Terrorisme : Nicolas Sarkozy propose de rétablir la Cour de sûreté de l'État mise en place par De Gaulle

By Rédaction en ligne août 29, 2016 597

ÉCLAIRAGE - Comme Bruno Le Maire, Nicolas Sarkozy fait le pari de la justice d'exception pour contrer la menace terroriste.

Après les attentats d'ampleur de Paris, Nice et Saint-Étienne-du-Rouvray, le combat contre le terrorisme mais aussi sa prévention seront des thématiques au cœur de la campagne présidentielle. Les candidats dégainent tous leurs propositions. La dernière en date est signée Nicolas Sarkozy. Invité de RTL ce lundi 29 août, le candidat à la primaire Les Républicains "croit à la nécessité de créer les conditions pour une cour spéciale pour le terrorisme".

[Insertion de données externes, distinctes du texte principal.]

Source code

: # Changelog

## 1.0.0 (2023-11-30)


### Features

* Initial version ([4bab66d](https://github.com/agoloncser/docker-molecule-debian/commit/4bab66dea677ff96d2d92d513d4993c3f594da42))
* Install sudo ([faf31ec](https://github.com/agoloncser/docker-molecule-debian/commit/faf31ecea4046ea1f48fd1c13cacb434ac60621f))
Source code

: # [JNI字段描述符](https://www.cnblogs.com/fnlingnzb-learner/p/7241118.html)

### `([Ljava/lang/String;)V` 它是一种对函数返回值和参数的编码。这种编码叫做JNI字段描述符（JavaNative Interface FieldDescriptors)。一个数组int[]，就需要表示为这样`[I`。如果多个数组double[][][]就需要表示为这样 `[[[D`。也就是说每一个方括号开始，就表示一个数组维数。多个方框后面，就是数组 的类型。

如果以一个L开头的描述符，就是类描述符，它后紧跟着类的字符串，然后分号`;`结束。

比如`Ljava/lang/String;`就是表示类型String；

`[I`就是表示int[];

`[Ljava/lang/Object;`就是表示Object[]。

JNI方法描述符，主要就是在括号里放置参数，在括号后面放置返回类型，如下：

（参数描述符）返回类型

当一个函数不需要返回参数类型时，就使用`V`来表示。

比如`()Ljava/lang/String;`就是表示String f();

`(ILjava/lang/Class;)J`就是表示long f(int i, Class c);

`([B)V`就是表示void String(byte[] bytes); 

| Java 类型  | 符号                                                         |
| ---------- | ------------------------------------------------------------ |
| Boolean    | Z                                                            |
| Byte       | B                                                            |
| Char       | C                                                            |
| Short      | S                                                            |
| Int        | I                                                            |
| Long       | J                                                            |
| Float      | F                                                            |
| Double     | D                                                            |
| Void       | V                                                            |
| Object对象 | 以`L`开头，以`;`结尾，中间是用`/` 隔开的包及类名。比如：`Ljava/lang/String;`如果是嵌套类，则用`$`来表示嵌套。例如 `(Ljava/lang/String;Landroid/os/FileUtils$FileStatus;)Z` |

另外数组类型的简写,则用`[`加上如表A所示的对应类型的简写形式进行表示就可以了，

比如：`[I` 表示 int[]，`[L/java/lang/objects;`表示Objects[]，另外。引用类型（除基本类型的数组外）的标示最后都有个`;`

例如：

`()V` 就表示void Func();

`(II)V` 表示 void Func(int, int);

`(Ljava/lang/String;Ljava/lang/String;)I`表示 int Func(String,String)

Pour illustrer sa proposition, l'ancien chef de l'État prend l'exemple de l'attentat de Saint-Étienne-du-Rouvray. "Un individu de 19 ans, qui a fait une tentative de départ pour le jihad et qui a égorgé un malheureux prêtre de 84 ans. Il est passé devant un juge qui n'avait jamais vu un terroriste, qui n'était pas spécialisé pour cela et qui a traité cet assassin comme un délinquant 'du quotidien'. Alors que c'était déjà quelqu'un d'engagé dans la radicalité." Le candidat est par ailleurs favorable à la formation de magistrats spécialisés.

Nicolas Sarkozy a déjà trouvé un nom à cette cour spéciale : la Cour de sûreté terroriste, qu'il compare à la Cour spéciale mise en place par le général de Gaulle à l'époque des attentats commis par l'Organisation de l'armée secrète, l'OAS. Dans la même veine, Bruno Le Maire fait lui aussi la promotion de la justice d'exception face à la menace terroriste. Il souhaite interner préventivement les fichés S français - plusieurs centaines de personnes - dans des centres de détention sous le contrôle des juges" et balaye les arguments de l'État de droit et de la présomption d'innocence : "Un État de droit qui ne garantit pas la protection des Français, ce n'est pas un État de droit."

 

Une juridiction d'exception pour contrer l'OAS dans les années 1960

Comme l'a souligné Nicolas Sarkozy, Charles de Gaulle avait instauré une juridiction d'exception le 27 avril 1961 : un Haut tribunal militaire réservé aux "auteurs et complices des crimes et délits contre la sûreté de l'État et contre la discipline des armées ainsi que les infractions connexes, commis en relation avec les événements d'Algérie, peuvent être déférés par décret au Haut tribunal militaire lorsque ces crimes et délits auront été commis avant la fin de la période d'exercice des pouvoirs exceptionnels."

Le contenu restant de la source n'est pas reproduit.